Look through the entries below, please, and copy every line with the word "chapter".

******

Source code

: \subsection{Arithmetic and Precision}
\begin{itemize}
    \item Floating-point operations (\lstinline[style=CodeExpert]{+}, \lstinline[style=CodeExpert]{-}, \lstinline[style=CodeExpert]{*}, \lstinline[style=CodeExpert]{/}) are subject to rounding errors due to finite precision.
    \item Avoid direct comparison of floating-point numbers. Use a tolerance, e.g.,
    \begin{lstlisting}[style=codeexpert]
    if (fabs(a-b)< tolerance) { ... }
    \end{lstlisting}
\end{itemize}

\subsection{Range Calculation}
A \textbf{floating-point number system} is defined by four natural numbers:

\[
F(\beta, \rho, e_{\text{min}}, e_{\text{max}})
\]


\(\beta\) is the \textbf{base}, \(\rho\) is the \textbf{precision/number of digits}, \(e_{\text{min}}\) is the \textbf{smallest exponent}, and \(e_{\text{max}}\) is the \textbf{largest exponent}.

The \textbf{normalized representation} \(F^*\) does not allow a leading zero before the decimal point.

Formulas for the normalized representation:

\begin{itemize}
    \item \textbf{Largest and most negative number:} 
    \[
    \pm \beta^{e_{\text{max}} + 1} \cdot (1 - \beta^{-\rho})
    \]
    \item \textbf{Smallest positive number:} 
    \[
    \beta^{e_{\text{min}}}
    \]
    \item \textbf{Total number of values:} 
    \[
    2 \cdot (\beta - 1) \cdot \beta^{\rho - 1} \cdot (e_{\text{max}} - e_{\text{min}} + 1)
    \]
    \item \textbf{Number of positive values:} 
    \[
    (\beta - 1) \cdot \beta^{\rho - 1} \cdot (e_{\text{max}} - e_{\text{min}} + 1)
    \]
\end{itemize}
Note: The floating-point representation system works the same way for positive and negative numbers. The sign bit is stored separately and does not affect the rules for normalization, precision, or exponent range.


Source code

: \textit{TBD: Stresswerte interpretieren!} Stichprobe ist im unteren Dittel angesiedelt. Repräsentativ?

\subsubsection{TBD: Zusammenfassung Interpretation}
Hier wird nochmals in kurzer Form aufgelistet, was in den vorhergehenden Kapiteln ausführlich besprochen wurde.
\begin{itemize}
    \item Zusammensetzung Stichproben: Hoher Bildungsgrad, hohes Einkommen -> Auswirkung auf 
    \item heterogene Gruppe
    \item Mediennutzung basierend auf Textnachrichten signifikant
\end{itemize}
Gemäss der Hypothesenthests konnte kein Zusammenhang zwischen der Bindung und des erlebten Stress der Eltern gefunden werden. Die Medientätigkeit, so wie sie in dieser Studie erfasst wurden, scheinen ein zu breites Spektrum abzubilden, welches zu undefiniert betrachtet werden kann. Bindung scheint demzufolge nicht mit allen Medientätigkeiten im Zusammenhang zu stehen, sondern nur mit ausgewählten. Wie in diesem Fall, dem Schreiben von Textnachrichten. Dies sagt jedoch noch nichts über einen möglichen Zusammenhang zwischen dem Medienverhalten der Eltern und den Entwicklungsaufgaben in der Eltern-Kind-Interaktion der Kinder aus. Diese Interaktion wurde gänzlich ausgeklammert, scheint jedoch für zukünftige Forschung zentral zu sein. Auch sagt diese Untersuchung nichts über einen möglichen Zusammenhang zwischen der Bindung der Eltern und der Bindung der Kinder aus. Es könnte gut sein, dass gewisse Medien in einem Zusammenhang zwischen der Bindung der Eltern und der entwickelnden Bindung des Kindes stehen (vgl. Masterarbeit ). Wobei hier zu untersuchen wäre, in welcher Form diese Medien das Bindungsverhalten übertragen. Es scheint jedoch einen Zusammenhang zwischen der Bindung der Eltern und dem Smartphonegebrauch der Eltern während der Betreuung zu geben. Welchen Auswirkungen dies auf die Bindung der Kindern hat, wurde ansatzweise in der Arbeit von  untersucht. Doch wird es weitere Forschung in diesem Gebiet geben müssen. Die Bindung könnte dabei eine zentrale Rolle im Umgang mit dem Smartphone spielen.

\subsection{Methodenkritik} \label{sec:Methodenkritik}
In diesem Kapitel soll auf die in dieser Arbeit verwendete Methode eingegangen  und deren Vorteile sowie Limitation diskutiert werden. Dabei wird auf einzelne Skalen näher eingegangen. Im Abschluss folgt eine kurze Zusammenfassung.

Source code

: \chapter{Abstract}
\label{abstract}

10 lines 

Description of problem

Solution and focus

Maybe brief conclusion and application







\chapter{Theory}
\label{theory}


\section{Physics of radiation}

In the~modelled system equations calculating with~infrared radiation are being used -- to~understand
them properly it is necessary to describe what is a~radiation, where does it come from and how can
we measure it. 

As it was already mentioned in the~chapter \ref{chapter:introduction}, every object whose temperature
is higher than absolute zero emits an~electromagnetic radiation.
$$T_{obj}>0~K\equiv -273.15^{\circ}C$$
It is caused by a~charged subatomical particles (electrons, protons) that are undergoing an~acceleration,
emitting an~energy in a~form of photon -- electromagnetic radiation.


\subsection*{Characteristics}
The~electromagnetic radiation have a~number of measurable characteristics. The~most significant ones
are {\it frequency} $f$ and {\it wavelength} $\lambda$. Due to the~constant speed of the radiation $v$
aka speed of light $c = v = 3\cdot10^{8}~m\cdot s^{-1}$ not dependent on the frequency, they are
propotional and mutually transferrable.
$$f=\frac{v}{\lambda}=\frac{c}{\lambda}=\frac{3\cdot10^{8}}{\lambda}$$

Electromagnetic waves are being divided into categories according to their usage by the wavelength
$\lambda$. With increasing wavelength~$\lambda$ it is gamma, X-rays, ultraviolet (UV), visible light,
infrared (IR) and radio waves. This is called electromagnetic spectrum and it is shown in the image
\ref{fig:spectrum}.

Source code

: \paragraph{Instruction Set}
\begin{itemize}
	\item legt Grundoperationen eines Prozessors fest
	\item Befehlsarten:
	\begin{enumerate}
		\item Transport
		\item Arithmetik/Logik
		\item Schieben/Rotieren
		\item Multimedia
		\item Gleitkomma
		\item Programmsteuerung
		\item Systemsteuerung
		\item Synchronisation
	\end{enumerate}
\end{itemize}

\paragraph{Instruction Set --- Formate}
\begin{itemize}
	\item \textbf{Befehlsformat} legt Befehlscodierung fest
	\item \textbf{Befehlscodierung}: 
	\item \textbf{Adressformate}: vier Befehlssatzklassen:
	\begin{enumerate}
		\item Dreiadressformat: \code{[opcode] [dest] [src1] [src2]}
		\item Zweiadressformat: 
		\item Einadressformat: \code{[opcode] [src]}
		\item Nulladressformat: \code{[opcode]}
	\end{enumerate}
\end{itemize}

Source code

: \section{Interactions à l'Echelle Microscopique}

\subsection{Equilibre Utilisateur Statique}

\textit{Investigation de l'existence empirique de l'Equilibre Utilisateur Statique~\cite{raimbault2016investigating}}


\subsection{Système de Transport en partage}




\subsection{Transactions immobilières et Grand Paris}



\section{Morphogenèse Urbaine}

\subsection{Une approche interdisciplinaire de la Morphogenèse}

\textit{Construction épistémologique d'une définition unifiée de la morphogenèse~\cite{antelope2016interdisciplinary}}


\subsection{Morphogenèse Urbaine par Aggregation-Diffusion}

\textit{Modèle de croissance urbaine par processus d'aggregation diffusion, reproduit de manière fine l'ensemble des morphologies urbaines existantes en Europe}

******

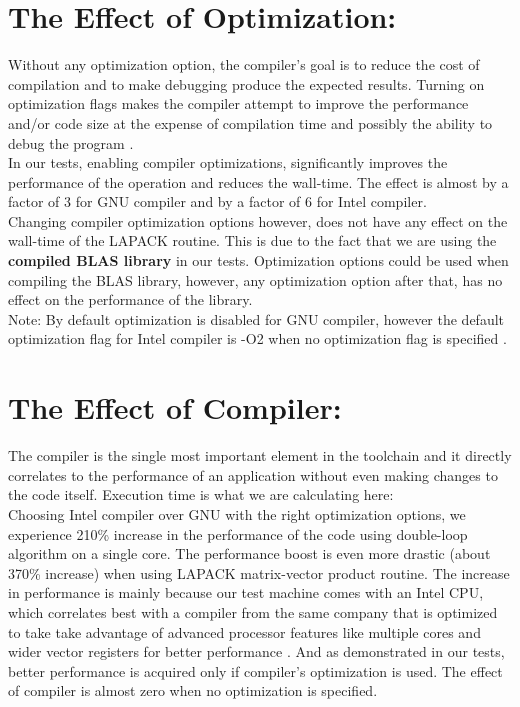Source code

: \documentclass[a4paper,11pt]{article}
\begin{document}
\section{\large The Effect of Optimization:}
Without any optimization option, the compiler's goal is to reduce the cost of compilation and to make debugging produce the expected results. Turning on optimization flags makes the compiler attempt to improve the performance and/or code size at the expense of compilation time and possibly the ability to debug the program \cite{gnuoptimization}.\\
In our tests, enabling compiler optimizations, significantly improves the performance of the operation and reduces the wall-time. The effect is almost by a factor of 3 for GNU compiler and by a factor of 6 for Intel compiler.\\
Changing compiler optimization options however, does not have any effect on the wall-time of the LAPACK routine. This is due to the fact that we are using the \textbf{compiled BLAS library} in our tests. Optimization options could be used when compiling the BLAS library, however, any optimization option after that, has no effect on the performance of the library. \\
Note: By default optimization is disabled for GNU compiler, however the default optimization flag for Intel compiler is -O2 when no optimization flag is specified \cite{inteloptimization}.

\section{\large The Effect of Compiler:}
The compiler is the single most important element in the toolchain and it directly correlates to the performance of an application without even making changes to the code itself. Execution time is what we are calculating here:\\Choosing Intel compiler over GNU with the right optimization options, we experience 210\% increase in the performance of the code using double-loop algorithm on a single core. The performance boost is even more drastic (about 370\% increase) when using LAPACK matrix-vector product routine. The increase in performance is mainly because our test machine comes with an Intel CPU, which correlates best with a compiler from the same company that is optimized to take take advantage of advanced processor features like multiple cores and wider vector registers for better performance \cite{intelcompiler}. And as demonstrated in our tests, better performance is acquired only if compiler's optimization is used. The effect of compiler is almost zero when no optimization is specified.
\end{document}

******

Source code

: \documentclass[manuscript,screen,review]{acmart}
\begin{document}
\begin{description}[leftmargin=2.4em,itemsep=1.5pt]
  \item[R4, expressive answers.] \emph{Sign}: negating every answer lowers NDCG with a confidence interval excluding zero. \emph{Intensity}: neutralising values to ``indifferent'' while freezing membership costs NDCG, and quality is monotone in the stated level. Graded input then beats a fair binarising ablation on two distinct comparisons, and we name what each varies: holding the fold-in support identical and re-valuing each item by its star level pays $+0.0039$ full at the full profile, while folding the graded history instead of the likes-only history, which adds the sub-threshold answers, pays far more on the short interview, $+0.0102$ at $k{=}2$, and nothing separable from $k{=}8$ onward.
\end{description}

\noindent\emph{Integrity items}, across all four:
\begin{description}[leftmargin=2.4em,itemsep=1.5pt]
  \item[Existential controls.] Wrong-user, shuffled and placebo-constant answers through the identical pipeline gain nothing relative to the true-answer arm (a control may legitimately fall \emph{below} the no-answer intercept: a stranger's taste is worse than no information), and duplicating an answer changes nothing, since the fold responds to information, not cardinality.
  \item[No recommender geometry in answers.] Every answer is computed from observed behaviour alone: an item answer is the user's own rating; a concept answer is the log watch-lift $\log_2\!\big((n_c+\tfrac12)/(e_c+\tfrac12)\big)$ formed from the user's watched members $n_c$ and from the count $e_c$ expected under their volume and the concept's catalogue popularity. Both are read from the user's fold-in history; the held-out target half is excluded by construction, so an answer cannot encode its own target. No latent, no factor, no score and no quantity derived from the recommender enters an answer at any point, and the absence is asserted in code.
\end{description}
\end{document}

******

• **Result of the task**:
: \chapter{Abstract}
\chapter{Theory}
As it was already mentioned in the~chapter \ref{chapter:introduction}, every object whose temperature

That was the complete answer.